The child pulls out a gavel from out of seemingly thin air.

"Dead, no. But it's never too early to start your trial."

It is all sorts of impossible.

"I did not kill your father, kid."

"Why do you keep washing your hands?"

Nerves aren't welcome in my line of work. Yet my hands are scaly from the vitriol of cheap soap and isopropyl alcohol.

You can't be less guilty than the ones you're defending.

"I'm not guilty."

The people are back. The widow, the teenagers, the jury.

"The defendants plead not guilty–"

The people are gone.

"The defendant pleads not guilty! A trial is fair in this court, and we will... you will present your defence."

It is dizzying, the mirage of faces gnawing at my eyes.

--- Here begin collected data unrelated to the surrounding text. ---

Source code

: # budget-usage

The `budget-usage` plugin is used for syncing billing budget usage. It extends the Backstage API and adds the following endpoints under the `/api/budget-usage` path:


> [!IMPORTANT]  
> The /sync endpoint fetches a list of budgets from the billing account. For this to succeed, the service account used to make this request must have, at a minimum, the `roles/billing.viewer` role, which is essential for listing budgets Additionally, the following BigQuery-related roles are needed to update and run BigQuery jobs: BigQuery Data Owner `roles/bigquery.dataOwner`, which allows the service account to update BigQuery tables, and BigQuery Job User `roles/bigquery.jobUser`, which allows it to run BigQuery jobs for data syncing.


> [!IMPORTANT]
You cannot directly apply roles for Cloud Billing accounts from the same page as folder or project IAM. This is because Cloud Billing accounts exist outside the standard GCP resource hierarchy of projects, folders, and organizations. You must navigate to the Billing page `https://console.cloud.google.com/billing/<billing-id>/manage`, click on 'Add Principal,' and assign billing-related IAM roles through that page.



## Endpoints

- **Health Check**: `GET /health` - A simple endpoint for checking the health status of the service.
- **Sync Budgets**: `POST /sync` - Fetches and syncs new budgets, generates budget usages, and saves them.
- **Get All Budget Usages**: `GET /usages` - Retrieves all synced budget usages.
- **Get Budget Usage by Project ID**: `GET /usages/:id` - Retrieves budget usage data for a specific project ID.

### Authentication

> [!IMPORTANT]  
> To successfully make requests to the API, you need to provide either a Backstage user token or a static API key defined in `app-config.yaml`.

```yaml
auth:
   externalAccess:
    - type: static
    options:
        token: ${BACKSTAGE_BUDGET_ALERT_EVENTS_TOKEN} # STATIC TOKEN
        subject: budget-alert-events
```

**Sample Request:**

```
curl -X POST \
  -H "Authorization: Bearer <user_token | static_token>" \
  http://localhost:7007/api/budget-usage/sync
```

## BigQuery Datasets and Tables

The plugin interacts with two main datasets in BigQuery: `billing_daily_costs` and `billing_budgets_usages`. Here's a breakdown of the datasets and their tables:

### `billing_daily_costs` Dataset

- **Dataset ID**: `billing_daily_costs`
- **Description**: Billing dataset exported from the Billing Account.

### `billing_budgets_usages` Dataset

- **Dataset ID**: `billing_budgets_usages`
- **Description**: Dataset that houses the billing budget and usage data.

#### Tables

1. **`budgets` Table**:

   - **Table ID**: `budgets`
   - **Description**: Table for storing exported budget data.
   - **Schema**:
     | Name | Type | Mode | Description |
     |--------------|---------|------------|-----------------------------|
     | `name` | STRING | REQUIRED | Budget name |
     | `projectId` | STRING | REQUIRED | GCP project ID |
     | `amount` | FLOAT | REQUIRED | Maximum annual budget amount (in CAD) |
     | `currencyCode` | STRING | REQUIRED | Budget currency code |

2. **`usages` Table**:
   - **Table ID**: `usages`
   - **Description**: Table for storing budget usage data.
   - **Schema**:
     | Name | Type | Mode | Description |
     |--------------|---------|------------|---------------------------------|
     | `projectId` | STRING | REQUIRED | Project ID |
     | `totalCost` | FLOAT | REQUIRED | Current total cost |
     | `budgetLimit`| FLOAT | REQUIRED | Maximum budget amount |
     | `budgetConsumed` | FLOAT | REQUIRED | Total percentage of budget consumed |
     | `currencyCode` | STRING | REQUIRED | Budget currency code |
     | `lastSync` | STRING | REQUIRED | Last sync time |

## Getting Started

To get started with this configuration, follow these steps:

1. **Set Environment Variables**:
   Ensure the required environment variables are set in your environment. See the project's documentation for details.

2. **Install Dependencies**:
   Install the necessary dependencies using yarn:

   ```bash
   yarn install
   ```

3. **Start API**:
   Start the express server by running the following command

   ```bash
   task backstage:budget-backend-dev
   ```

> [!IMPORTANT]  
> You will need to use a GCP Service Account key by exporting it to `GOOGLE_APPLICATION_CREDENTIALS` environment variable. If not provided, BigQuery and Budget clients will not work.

I'm the mortar, I'm the pestle, folding the guilt smaller and smaller still until it fits into a single bullet hole.

The widow is back.

"1st January 2016. A body was found near the lake, with a single wound. Time of death could be estimated to be 12 hours prior. No witnesses, and the sound covered by the fireworks from the party next door. The accused, three teenagers, were last seen in the vicinity before midnight. Eyes high off of some resemblance of store-bought freedom. The victim, a father of one, left this apartment at 11, having forgotten his kid's birthday, hoping to find a cake."

Guilt is itchy at best, chronic at worst.

I heard about the case before seeing the file. Passed around till the price rose. Until someone insatiable took up and waded through the wake of their morality.

(I took it to lose.)

There was a text on my phone. Before the first hearing. A picture of my son's school. From an unknown number.

"I can see the blood on your hands, sir. Why did my father die?"

Fists balled up in my robe, there's a man begging me to save him. He is alive. His eyes are not.

Why did I die?

When you pull the trigger, is it the bullet that kills?

Is it the finger?

Is it who that finger belongs to?

Or is it the shroud that protects them?

Criminals come in all forms. The worst come in the guise of goodness, with promises of justice. The lock-pickers; the sweet numbers, lack of circumstantial evidence, and the grind of mechanisms as the lock breaks.

I'm sorry.

***

I must've fallen asleep on the chair again. My palms are hurting.

Is he resting in peace?

"Sir? Ma'am called. You had to pick up a cake?"

Oh.

I reach home safely with a cake. I wonder how many do.